[Excerpts from a dataset]
● ● ● ●
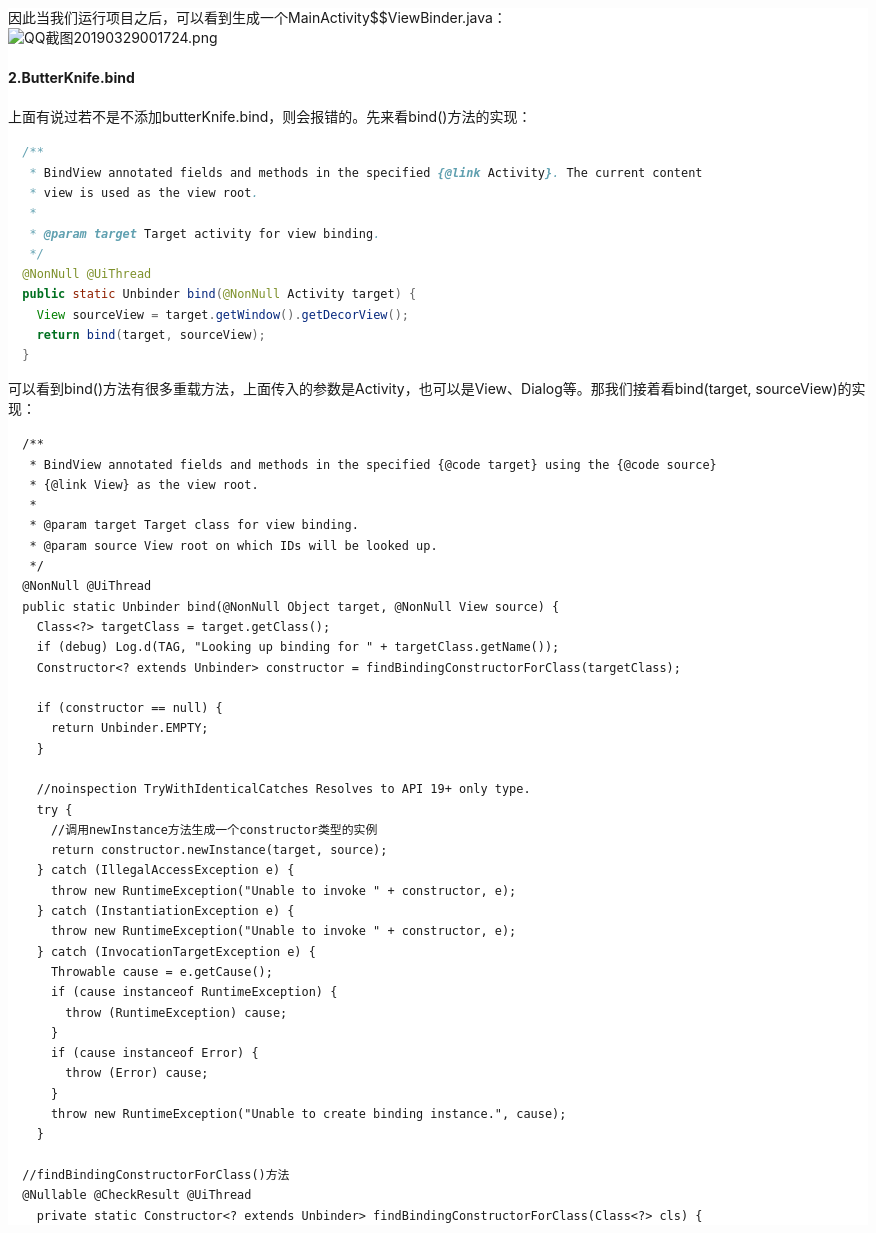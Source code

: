 
因此当我们运行项目之后，可以看到生成一个MainActivity$$ViewBinder.java：<br />
![QQ截图20190329001724.png](https://cdn.nlark.com/yuque/0/2019/png/253153/1553789850679-a7efdda0-9021-4a66-80e7-9a8f83c439cc.png#align=left&display=inline&height=215&name=QQ%E6%88%AA%E5%9B%BE20190329001724.png&originHeight=496&originWidth=1723&size=76188&status=done&width=746)


<a name="2.ButterKnife.bind"></a>
#### 2.ButterKnife.bind
上面有说过若不是不添加butterKnife.bind，则会报错的。先来看bind()方法的实现：<br />

```java
  /**
   * BindView annotated fields and methods in the specified {@link Activity}. The current content
   * view is used as the view root.
   *
   * @param target Target activity for view binding.
   */
  @NonNull @UiThread
  public static Unbinder bind(@NonNull Activity target) {
    View sourceView = target.getWindow().getDecorView();
    return bind(target, sourceView);
  }

```

可以看到bind()方法有很多重载方法，上面传入的参数是Activity，也可以是View、Dialog等。那我们接着看bind(target, sourceView)的实现：

```
  /**
   * BindView annotated fields and methods in the specified {@code target} using the {@code source}
   * {@link View} as the view root.
   *
   * @param target Target class for view binding.
   * @param source View root on which IDs will be looked up.
   */
  @NonNull @UiThread
  public static Unbinder bind(@NonNull Object target, @NonNull View source) {
    Class<?> targetClass = target.getClass();
    if (debug) Log.d(TAG, "Looking up binding for " + targetClass.getName());
    Constructor<? extends Unbinder> constructor = findBindingConstructorForClass(targetClass);

    if (constructor == null) {
      return Unbinder.EMPTY;
    }

    //noinspection TryWithIdenticalCatches Resolves to API 19+ only type.
    try {
      //调用newInstance方法生成一个constructor类型的实例
      return constructor.newInstance(target, source);
    } catch (IllegalAccessException e) {
      throw new RuntimeException("Unable to invoke " + constructor, e);
    } catch (InstantiationException e) {
      throw new RuntimeException("Unable to invoke " + constructor, e);
    } catch (InvocationTargetException e) {
      Throwable cause = e.getCause();
      if (cause instanceof RuntimeException) {
        throw (RuntimeException) cause;
      }
      if (cause instanceof Error) {
        throw (Error) cause;
      }
      throw new RuntimeException("Unable to create binding instance.", cause);
    }
    
  //findBindingConstructorForClass()方法
  @Nullable @CheckResult @UiThread
    private static Constructor<? extends Unbinder> findBindingConstructorForClass(Class<?> cls) {
```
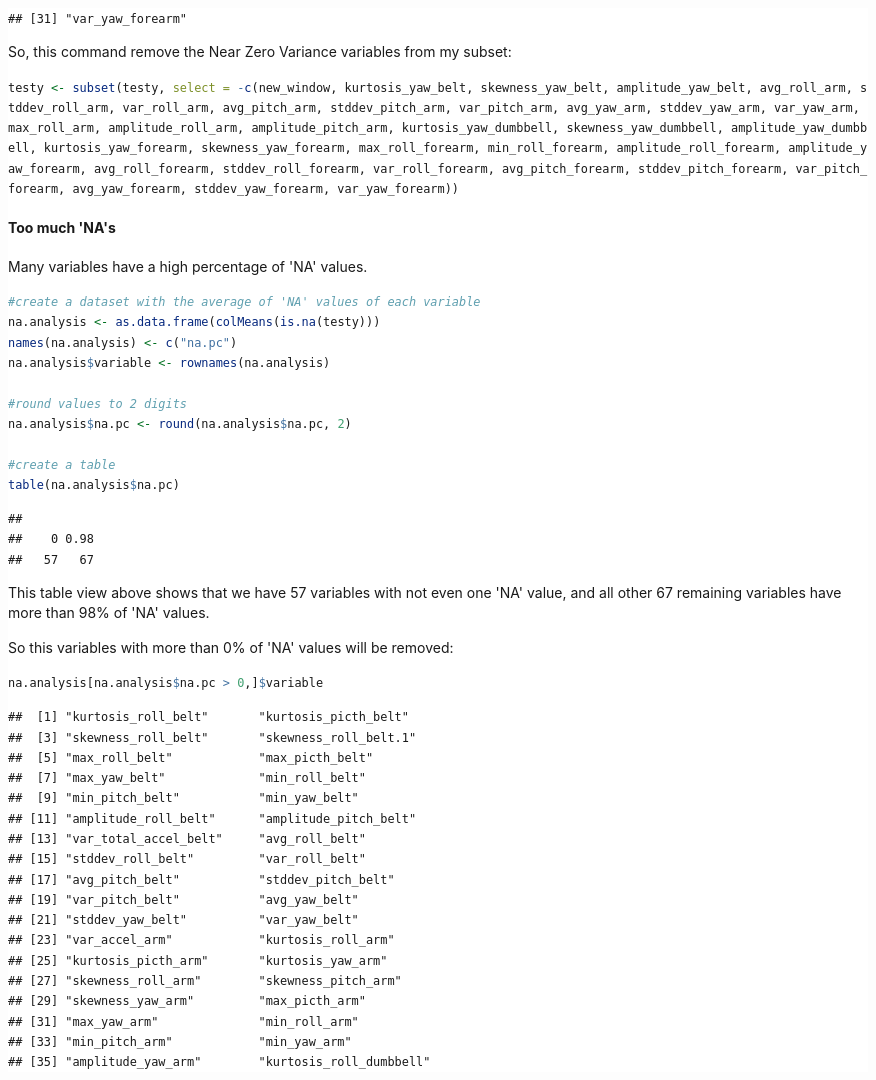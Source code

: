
 ```
## [31] "var_yaw_forearm"
```


So, this command remove the Near Zero Variance variables from my subset:


```r
testy <- subset(testy, select = -c(new_window, kurtosis_yaw_belt, skewness_yaw_belt, amplitude_yaw_belt, avg_roll_arm, stddev_roll_arm, var_roll_arm, avg_pitch_arm, stddev_pitch_arm, var_pitch_arm, avg_yaw_arm, stddev_yaw_arm, var_yaw_arm, max_roll_arm, amplitude_roll_arm, amplitude_pitch_arm, kurtosis_yaw_dumbbell, skewness_yaw_dumbbell, amplitude_yaw_dumbbell, kurtosis_yaw_forearm, skewness_yaw_forearm, max_roll_forearm, min_roll_forearm, amplitude_roll_forearm, amplitude_yaw_forearm, avg_roll_forearm, stddev_roll_forearm, var_roll_forearm, avg_pitch_forearm, stddev_pitch_forearm, var_pitch_forearm, avg_yaw_forearm, stddev_yaw_forearm, var_yaw_forearm))
```

#### Too much 'NA's

Many variables have a high percentage of 'NA' values.


```r
#create a dataset with the average of 'NA' values of each variable
na.analysis <- as.data.frame(colMeans(is.na(testy)))
names(na.analysis) <- c("na.pc")
na.analysis$variable <- rownames(na.analysis)

#round values to 2 digits
na.analysis$na.pc <- round(na.analysis$na.pc, 2)

#create a table
table(na.analysis$na.pc)
```

```
## 
##    0 0.98 
##   57   67
```


This table view above shows that we have 57 variables with not even one 'NA' value, and all other 67 remaining variables have more than 98% of 'NA' values.  

So this variables with more than 0% of 'NA' values will be removed:


```r
na.analysis[na.analysis$na.pc > 0,]$variable
```

```
##  [1] "kurtosis_roll_belt"       "kurtosis_picth_belt"     
##  [3] "skewness_roll_belt"       "skewness_roll_belt.1"    
##  [5] "max_roll_belt"            "max_picth_belt"          
##  [7] "max_yaw_belt"             "min_roll_belt"           
##  [9] "min_pitch_belt"           "min_yaw_belt"            
## [11] "amplitude_roll_belt"      "amplitude_pitch_belt"    
## [13] "var_total_accel_belt"     "avg_roll_belt"           
## [15] "stddev_roll_belt"         "var_roll_belt"           
## [17] "avg_pitch_belt"           "stddev_pitch_belt"       
## [19] "var_pitch_belt"           "avg_yaw_belt"            
## [21] "stddev_yaw_belt"          "var_yaw_belt"            
## [23] "var_accel_arm"            "kurtosis_roll_arm"       
## [25] "kurtosis_picth_arm"       "kurtosis_yaw_arm"        
## [27] "skewness_roll_arm"        "skewness_pitch_arm"      
## [29] "skewness_yaw_arm"         "max_picth_arm"           
## [31] "max_yaw_arm"              "min_roll_arm"            
## [33] "min_pitch_arm"            "min_yaw_arm"             
## [35] "amplitude_yaw_arm"        "kurtosis_roll_dumbbell"  
```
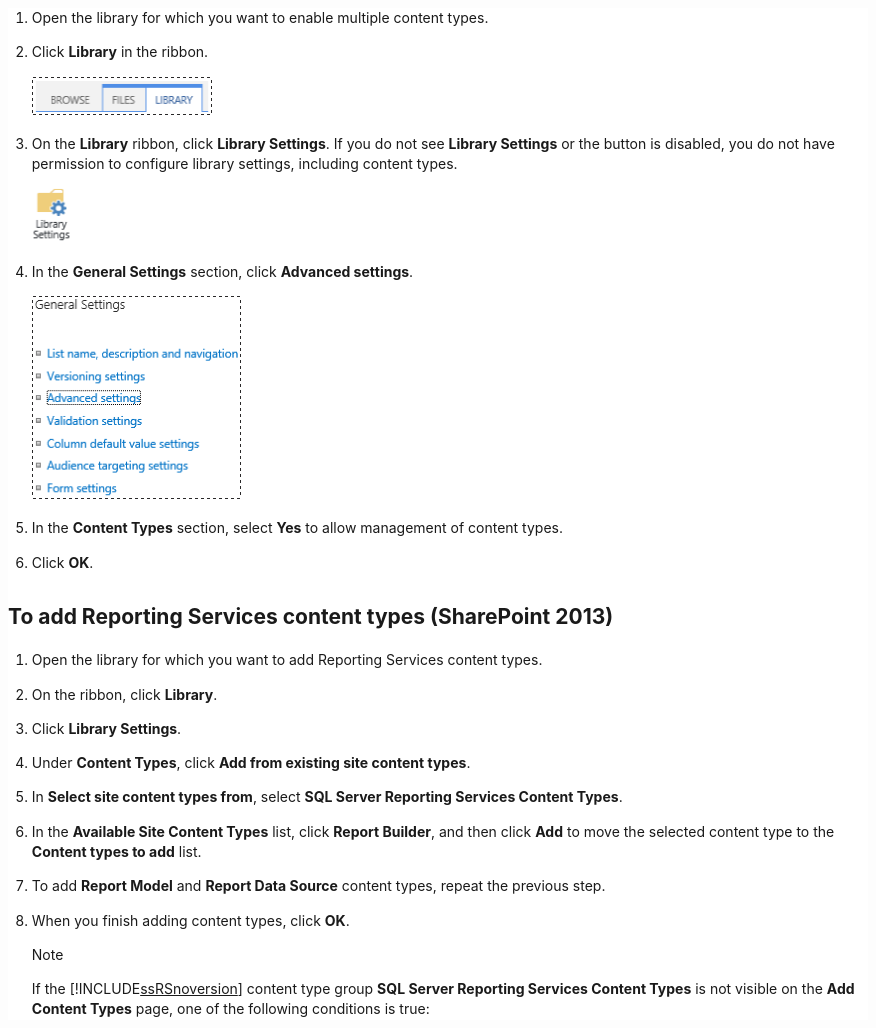 1.  Open the library for which you want to enable multiple content types.  
  
2.  Click **Library** in the ribbon.  
  
     ![rs_SharePoint2013_LibraryRibbon](../../reporting-services/report-server-sharepoint/media/rs-sharepoint2013-libraryribbon.gif "rs_SharePoint2013_LibraryRibbon")  
  
3.  On the **Library** ribbon, click **Library Settings**. If you do not see **Library Settings** or the button is disabled, you do not have permission to configure library settings, including content types.  
  
     ![rs_SharePoint2013_LibrarySettings](../../reporting-services/report-server-sharepoint/media/rs-sharepoint2013-librarysettings.gif "rs_SharePoint2013_LibrarySettings")  
  
4.  In the **General Settings** section, click **Advanced settings**.  
  
     ![rs_SharePoint2013_LibrarySettings_AdvancedSettings](../../reporting-services/report-server-sharepoint/media/rs-sharepoint2013-librarysettings-advancedsettings.gif "rs_SharePoint2013_LibrarySettings_AdvancedSettings")  
  
5.  In the **Content Types** section, select **Yes** to allow management of content types.  
  
6.  Click **OK**.  
  
##  <a name="bkmk_add_single"></a> To add Reporting Services content types (SharePoint 2013)  
  
1.  Open the library for which you want to add Reporting Services content types.  
  
2.  On the ribbon, click **Library**.  
  
3.  Click **Library Settings**.  
  
4.  Under **Content Types**, click **Add from existing site content types**.  
  
5.  In **Select site content types from**, select **SQL Server Reporting Services Content Types**.  
  
6.  In the **Available Site Content Types** list, click **Report Builder**, and then click **Add** to move the selected content type to the **Content types to add** list.  
  
7.  To add **Report Model** and **Report Data Source** content types, repeat the previous step.  
  
8.  When you finish adding content types, click **OK**.  
  
    > [!NOTE]  
    >  If the [!INCLUDE[ssRSnoversion](../../includes/ssrsnoversion-md.md)] content type group **SQL Server Reporting Services Content Types** is not visible on the **Add Content Types** page, one of the following conditions is true:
● ● ● ●
**Exercise aim**.
The string "instanceof" marks the lines to copy; report each of them from the data above.

**Exercise result**.
      if (cause instanceof RuntimeException) {
      if (cause instanceof Error) {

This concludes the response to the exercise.